__Recorded data__:
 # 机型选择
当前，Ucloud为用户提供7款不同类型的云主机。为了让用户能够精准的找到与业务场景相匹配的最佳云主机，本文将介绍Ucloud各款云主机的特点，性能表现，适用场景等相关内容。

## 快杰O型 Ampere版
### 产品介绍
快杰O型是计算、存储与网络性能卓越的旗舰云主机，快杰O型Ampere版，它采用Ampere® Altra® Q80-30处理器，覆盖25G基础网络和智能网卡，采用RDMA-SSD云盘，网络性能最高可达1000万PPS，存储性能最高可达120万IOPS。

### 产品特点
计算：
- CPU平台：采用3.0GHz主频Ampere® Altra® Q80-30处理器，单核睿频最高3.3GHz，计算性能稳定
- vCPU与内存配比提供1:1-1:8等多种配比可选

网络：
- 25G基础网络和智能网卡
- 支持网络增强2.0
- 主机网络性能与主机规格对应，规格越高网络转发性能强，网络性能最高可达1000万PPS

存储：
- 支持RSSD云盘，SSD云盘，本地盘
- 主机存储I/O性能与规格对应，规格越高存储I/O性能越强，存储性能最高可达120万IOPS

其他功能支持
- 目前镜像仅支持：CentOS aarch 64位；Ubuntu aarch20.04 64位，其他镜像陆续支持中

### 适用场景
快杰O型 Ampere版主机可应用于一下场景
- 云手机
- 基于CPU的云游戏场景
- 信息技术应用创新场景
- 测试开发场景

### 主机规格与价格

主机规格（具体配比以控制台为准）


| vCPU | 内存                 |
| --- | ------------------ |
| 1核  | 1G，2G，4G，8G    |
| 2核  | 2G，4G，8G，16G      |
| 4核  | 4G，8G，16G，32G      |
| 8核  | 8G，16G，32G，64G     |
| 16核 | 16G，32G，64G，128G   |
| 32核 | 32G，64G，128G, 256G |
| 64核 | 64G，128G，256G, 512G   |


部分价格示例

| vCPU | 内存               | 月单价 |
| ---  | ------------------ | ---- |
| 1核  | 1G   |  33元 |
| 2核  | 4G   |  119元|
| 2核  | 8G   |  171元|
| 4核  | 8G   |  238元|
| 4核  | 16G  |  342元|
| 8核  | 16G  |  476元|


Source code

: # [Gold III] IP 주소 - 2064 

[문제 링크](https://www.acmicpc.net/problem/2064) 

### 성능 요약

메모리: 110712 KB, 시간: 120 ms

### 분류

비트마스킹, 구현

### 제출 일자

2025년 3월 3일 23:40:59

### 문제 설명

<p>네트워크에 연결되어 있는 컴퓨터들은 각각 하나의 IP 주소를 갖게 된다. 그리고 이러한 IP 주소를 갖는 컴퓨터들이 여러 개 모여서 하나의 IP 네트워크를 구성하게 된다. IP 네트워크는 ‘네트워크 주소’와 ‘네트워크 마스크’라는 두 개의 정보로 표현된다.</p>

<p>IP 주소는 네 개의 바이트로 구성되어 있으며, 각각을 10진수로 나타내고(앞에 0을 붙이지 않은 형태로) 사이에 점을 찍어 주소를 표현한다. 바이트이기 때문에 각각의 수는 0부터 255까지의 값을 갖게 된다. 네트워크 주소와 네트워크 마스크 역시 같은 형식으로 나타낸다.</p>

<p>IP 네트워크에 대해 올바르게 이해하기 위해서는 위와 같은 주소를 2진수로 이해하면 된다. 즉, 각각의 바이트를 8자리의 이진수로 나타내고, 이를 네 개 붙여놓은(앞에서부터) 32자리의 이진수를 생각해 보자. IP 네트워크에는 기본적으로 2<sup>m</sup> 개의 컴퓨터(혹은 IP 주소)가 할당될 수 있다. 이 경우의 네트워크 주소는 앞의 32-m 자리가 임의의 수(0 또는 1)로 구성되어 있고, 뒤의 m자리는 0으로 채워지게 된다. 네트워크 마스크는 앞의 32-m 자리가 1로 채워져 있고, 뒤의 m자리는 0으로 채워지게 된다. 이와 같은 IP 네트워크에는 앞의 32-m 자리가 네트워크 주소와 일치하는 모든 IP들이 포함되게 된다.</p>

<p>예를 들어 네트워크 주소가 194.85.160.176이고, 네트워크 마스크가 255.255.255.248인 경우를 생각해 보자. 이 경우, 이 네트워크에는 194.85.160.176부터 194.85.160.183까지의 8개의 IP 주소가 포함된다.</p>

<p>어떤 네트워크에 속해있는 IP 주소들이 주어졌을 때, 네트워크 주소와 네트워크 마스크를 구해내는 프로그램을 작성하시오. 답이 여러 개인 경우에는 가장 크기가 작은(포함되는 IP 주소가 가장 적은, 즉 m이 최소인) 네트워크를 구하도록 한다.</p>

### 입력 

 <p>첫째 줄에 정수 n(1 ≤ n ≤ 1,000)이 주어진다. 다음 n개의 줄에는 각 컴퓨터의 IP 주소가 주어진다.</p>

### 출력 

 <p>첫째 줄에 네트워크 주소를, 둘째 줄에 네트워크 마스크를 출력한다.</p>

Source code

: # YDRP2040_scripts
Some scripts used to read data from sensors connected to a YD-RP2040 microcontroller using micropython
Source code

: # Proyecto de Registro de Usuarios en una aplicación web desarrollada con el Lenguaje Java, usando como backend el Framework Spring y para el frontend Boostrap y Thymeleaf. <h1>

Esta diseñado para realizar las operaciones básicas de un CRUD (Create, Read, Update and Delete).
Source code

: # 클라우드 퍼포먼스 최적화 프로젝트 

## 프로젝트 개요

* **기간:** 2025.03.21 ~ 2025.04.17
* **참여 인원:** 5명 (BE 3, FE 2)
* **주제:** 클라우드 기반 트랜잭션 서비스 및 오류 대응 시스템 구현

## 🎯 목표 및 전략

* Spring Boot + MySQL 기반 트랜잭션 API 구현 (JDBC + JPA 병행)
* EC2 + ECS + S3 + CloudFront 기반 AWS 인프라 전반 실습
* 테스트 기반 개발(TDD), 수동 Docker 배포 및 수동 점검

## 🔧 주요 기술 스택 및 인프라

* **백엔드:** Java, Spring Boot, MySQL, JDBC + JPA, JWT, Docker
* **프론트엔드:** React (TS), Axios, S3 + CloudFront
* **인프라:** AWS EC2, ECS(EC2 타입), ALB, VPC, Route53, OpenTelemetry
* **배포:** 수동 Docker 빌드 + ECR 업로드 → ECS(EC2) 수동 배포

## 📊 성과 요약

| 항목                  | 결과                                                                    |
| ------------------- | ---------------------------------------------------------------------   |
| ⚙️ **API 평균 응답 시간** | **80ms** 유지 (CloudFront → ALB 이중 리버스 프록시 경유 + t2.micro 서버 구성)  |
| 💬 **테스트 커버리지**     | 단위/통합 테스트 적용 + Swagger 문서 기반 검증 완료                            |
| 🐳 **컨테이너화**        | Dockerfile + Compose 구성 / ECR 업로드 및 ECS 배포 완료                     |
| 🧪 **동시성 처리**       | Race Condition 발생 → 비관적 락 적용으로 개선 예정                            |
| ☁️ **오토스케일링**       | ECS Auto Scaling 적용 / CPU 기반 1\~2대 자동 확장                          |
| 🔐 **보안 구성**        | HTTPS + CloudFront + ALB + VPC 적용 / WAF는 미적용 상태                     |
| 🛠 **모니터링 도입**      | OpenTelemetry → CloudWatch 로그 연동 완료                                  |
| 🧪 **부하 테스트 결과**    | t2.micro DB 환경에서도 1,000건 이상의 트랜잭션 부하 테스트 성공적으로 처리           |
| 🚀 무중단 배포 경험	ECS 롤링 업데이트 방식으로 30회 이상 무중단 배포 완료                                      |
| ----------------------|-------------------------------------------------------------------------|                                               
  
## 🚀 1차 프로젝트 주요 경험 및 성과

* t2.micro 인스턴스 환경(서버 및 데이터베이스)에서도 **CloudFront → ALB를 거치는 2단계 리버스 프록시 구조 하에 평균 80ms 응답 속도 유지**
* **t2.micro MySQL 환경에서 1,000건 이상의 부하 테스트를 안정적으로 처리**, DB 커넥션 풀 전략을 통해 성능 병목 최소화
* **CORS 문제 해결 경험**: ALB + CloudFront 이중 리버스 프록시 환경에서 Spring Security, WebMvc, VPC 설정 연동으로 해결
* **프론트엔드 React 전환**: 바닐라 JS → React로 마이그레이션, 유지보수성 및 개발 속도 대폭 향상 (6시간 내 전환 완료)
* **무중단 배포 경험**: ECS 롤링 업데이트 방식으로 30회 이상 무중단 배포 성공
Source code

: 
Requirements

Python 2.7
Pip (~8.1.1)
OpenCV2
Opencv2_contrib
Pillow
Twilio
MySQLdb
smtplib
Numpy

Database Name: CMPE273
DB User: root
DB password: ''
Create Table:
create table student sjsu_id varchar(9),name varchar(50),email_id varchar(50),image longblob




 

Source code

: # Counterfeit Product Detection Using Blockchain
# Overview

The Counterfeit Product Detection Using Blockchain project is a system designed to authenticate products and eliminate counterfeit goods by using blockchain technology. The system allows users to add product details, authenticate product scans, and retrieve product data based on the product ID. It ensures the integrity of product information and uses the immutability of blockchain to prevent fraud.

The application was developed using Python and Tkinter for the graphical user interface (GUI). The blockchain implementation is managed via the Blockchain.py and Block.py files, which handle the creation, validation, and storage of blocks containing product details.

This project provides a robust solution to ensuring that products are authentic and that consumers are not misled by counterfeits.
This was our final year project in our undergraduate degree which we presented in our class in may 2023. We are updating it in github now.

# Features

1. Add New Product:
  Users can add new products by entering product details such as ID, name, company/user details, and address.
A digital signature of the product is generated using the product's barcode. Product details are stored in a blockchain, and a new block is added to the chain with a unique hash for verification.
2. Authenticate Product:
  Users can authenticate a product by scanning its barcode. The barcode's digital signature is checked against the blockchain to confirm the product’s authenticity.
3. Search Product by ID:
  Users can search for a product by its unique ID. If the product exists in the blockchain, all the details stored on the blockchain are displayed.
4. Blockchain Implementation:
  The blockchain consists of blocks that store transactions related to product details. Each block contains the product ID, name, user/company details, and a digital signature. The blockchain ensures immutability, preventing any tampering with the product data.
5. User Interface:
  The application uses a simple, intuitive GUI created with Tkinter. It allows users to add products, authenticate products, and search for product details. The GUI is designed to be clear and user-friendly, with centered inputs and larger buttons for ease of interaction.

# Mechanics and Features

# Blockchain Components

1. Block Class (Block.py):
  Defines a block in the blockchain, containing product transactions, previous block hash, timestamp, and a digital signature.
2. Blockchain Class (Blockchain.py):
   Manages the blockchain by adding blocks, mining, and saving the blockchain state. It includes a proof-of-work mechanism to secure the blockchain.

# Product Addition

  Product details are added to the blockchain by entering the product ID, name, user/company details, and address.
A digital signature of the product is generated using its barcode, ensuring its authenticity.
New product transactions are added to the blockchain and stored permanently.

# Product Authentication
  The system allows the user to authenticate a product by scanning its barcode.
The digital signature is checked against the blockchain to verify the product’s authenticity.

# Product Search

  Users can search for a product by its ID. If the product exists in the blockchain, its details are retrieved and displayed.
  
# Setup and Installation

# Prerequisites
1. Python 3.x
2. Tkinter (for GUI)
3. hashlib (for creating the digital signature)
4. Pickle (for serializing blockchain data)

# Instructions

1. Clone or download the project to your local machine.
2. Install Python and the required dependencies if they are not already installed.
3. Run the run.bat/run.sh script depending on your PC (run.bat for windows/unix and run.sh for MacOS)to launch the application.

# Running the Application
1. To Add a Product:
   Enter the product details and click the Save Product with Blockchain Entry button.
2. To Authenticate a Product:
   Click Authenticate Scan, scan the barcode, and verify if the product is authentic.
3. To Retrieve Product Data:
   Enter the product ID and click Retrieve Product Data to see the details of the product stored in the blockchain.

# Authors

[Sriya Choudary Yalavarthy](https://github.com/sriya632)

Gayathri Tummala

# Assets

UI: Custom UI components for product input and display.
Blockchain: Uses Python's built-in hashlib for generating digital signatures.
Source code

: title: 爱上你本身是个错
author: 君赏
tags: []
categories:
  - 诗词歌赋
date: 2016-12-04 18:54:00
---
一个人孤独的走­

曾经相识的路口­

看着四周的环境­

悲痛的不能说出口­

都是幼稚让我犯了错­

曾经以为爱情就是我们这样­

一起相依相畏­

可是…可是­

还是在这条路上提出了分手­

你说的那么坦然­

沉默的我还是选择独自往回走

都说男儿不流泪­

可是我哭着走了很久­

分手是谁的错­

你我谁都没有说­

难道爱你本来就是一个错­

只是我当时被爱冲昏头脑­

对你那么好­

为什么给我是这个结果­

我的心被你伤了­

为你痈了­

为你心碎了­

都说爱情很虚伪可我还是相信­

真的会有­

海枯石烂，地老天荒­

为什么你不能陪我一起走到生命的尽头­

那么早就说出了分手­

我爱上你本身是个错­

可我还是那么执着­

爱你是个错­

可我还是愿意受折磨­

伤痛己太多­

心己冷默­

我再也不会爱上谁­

__What is needed__: Look through the data above for the string "JDBC" and copy every line where it appears.

__Answer box__:
* Spring Boot + MySQL 기반 트랜잭션 API 구현 (JDBC + JPA 병행)
* **백엔드:** Java, Spring Boot, MySQL, JDBC + JPA, JWT, Docker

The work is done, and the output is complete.